Pam Lopker made a fateful decision as a senior at UC Santa Barbara more than 40 years ago. Worried that her studies in mathematics and economics may not lead to gainful employment once she graduated, she enrolled in computer programming classes. The rest, as they say, is history.
QAD, the software company she founded two years out of college in 1979, has become a regional economic force, employing almost 2,000 workers worldwide and posting annual revenue of more than $300 million. Thoma Bravo recently acquired the company for $2 billion.
Now she would like others to learn from her example.
“I want students to be mindful of what they will do after they graduate from college,” said Pam, who now serves as a QAD Board member.

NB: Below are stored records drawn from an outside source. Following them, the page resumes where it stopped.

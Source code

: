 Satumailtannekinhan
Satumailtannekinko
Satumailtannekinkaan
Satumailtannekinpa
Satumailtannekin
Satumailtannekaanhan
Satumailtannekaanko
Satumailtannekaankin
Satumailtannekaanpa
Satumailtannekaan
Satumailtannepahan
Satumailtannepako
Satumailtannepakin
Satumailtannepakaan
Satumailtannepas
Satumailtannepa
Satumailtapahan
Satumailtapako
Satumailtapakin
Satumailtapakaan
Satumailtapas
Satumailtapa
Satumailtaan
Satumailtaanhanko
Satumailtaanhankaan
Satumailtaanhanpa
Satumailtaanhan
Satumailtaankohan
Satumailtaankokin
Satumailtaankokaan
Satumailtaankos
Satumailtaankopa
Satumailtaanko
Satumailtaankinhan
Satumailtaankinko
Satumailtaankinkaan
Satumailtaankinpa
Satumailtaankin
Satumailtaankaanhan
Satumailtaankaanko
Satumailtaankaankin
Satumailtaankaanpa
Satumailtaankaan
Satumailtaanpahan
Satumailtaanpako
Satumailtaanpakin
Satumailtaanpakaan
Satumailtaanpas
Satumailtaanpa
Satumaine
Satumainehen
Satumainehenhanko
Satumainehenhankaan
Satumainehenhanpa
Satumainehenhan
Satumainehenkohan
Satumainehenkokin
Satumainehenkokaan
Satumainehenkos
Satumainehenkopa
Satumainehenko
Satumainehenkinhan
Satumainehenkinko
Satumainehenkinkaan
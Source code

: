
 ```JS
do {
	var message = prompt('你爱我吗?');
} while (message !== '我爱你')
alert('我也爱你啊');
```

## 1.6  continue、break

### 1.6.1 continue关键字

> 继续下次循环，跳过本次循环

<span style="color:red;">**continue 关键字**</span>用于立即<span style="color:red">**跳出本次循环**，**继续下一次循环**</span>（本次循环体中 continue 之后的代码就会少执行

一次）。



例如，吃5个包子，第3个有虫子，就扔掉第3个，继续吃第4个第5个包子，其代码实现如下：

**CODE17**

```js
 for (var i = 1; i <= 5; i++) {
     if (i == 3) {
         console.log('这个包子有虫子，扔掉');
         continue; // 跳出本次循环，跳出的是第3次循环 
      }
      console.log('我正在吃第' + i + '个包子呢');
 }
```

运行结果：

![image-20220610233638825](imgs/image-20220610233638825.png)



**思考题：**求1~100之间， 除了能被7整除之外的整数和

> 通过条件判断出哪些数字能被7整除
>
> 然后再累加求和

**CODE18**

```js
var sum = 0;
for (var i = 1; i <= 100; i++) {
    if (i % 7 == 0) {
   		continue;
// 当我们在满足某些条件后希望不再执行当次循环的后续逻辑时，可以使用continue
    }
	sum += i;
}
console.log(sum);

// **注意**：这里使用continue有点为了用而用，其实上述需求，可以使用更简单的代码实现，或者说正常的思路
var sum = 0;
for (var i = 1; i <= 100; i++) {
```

In particular, she would like more students to become STEM majors. With that in mind, the Lopker Family Foundation Scholarship Fund, established in 2016, supports the children of QAD employees who are college upperclassman, with a preference given to those studying a STEM field who demonstrate academic merit.
In addition, the Karl Lopker Memorial Scholarship Fund – founded in 2018 in honor of Pam’s late husband, Deckers and QAD cofounder Karl Lopker – supports students who transfer from Santa Barbara City College to a California public university and major in a STEM field.
“There are so many opportunities for STEM majors in the United States, and I want to encourage as many students as possible to explore these fields of study,” said Pam.
“I sometimes worry that Americans are not pursuing these fields to the extent other countries are. I can tell you from firsthand experience that STEM work can be very fulfilling. It’s not just sitting at a computer terminal.”